For the purpose of this topic let’s pretend we are living in a rural farm house and have only enough money for the basic necessities such as food, gasoline for the car and lots of ingenuity. The process of paying for the necessary wiring needed to bring electricity to our farmhouse exceeds our ability to pay. How do we cope?
We take advantage of every conceivable means of cooling our home. The screens have been patched and are useful for another season at least, therefore opening our windows in the early summer mornings to let in cool air and closing them and the well worn draperies to keep out the afternoon sun is something we never forget to do.
A large oat tree that blocked the breeze from a nearby lake has been cut down and it allows for more fresh air to make its way into our old house. Shade trees that keep the front porch cool are left standing. Since we do not have electricity we cannot make use of window fans but we make use of whatever piece of cardboard that is handy, when in the afternoon we have become overheated we use as a hand held fan.
We are old enough to remember when our mothers did this to us when we were down with the measles or mumps, or chicken pox in hot weather. We also are old enough to remember that our beds were moved to the breeziest window to help keep us cool.

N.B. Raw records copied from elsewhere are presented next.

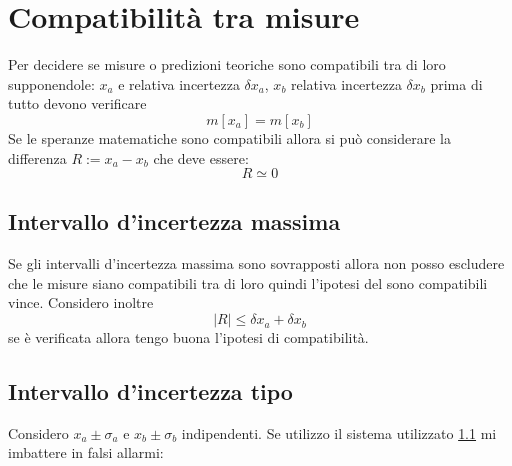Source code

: \documentclass[11pt,a4paper]{book}
\begin{document}
\section{Compatibilità tra misure} 
Per decidere se misure o predizioni teoriche sono compatibili tra di loro supponendole: $ x_a $ e relativa incertezza $ \delta x_a $, $ x_b $ relativa incertezza $ \delta x_b $  prima di tutto devono verificare
\begin{equation}
m[x_a] = m[x_b]
\end{equation}
Se le speranze matematiche sono compatibili allora si può considerare la differenza $ R:= x_a - x_b $ che deve essere:
\begin{equation}
R \simeq 0
\end{equation}
\subsection{Intervallo d'incertezza massima} \label{subsec_2.3.1}
Se gli intervalli d'incertezza massima sono sovrapposti allora non posso escludere che le misure siano compatibili tra di loro quindi l'ipotesi del sono compatibili vince. Considero inoltre
\begin{equation}
\lvert R \rvert \leq \delta x_a + \delta x_b
\end{equation}
se è verificata allora tengo buona l'ipotesi di compatibilità.
\subsection{Intervallo d'incertezza tipo}
Considero $ x_a \pm \sigma_a $ e $ x_b \pm \sigma_b $ indipendenti. Se utilizzo il sistema utilizzato \ref{subsec_2.3.1} mi imbattere in falsi allarmi:
\end{document}
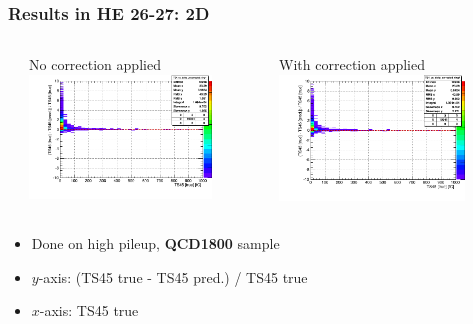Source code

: \documentclass[bigger]{beamer}
\providecommand{\alert}[1]{\textbf{#1}}
\begin{document}
\begin{frame}
\frametitle{Results in HE 26-27: 2D}
\label{sec-3-3-18}
\begin{columns} %
\label{sec-3-3-18-1}
\begin{column}{0.55\textwidth}
\label{sec-3-3-18-1-1}

\centering
No correction applied
\includegraphics[width=0.8\textwidth]{fig/delta_uncorrected_QCD1800_ring_4.png}
\end{column}
\begin{column}{0.55\textwidth}
\label{sec-3-3-18-1-2}

\centering
With correction applied
\includegraphics[width=0.8\textwidth]{fig/delta_corrected_QCD1800_ring_4.png}
\end{column}
\end{columns}
\label{sec-3-3-18-2}
\begin{itemize}

\item Done on high pileup, \alert{QCD1800} sample
\label{sec-3-3-18-2-1}%

\item $y$-axis: (TS45 true - TS45 pred.) / TS45 true
\label{sec-3-3-18-2-2}%

\item $x$-axis: TS45 true
\label{sec-3-3-18-2-3}%

\end{itemize} %
\end{frame}
\end{document}
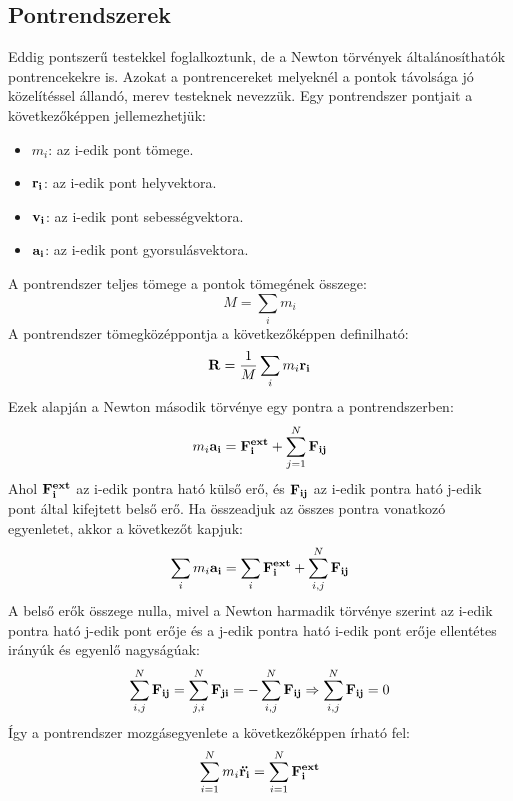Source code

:\documentclass[a4paper,12pt]{article}
\begin{document}
\subsection{Pontrendszerek}
Eddig pontszerű testekkel foglalkoztunk, de a Newton törvények általánosíthatók pontrencekekre is. Azokat a pontrencereket melyeknél a pontok távolsága jó közelítéssel állandó, merev testeknek nevezzük.
Egy pontrendszer pontjait a következőképpen jellemezhetjük:
\begin{itemize}
    \item $m_i$: az i-edik pont tömege.
    \item $\bold{r_i}$: az i-edik pont helyvektora.
    \item $\bold{v_i}$: az i-edik pont sebességvektora.
    \item $\bold{a_i}$: az i-edik pont gyorsulásvektora.
\end{itemize}
A pontrendszer teljes tömege a pontok tömegének összege:
\begin{equation}
    M = \sum_{i} m_i
\end{equation}
A pontrendszer tömegközéppontja a következőképpen definilható:
\begin{equation}
    \bold{R} = \frac{1}{M} \sum_{i} m_i \bold{r_i}
\end{equation}
Ezek alapján a Newton második törvénye egy pontra a pontrendszerben:
\begin{equation}
    m_i \bold{a_i} = \bold{F_i^{ext}} + \sum_{j=1}^{N} \bold{F_{ij}}
\end{equation}
Ahol $\bold{F_i^{ext}}$ az i-edik pontra ható külső erő, és $\bold{F_{ij}}$ az i-edik pontra ható j-edik pont által kifejtett belső erő. Ha összeadjuk az összes pontra vonatkozó egyenletet, akkor a következőt kapjuk:
\begin{equation}
    \sum_{i} m_i \bold{a_i} = \sum_{i} \bold{F_i^{ext}} + \sum_{i,j}^{N} \bold{F_{ij}}
\end{equation}
A belső erők összege nulla, mivel a Newton harmadik törvénye szerint az i-edik pontra ható j-edik pont erője és a j-edik pontra ható i-edik pont erője ellentétes irányúk és egyenlő nagyságúak:
\begin{equation}
    \sum_{i,j}^{N} \bold{F_{ij}} = \sum_{j,i}^{N} \bold{F_{ji}} = -\sum_{i,j}^{N} \bold{F_{ij}} \Rightarrow \sum_{i,j}^{N} \bold{F_{ij}} = 0
\end{equation}
Így a pontrendszer mozgásegyenlete a következőképpen írható fel:
\begin{equation}
    \sum_{i=1}^{N} m_i \bold{\ddot{r_i}} = \sum_{i=1}^{N} \bold{F_i^{ext}}
\end{equation}
\end{document}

The pool near our old house is fed by a continuous mountain stream and it flows into a creek nearby. It is perfect for taking afternoon dips but does little to cool our house. At one time, possibly over a hundred years ago, the force of the mountain stream was used by one clever entrepreneur to produce enough energy to run a small community grist mill. We are looking into the possibility of converting this wasted energy into a wind mill that will allow us at least a window fan or two. At this stage all we do is talk about it.
We have a cellar that opens from the outside to directly under our living room and was used by the former owners, an old couple, to store potatoes, squash, canned goods. It is delightfully cool down there and we have plans on opening a trap door on an out of the way place in our living room floor to allow the cold air from down there to move upward. But would this work?
Heat flows upward, but cool air would need some kind of push behind it, and this is not available. Yet possibly a better use would be to redo the area as a summer living room. Yet the darkness of the area is prohibitive now. It definitely needs electricity to be used for this purpose. In the meantime, kerosene lamps may be making a comeback at our house.
Overall, what else can we do to keep our house cool? If we were able, we would build an extension into the sloping hillside and connect this room to our existing house. The temperature there would never get beyond the fifties. And the cold air floating in from this cold room would definitely help keep our kitchen cool. These are long range plans. What we are doing now is insulating our house and this is helping keep the cool air in as wells as keeping the hot air out.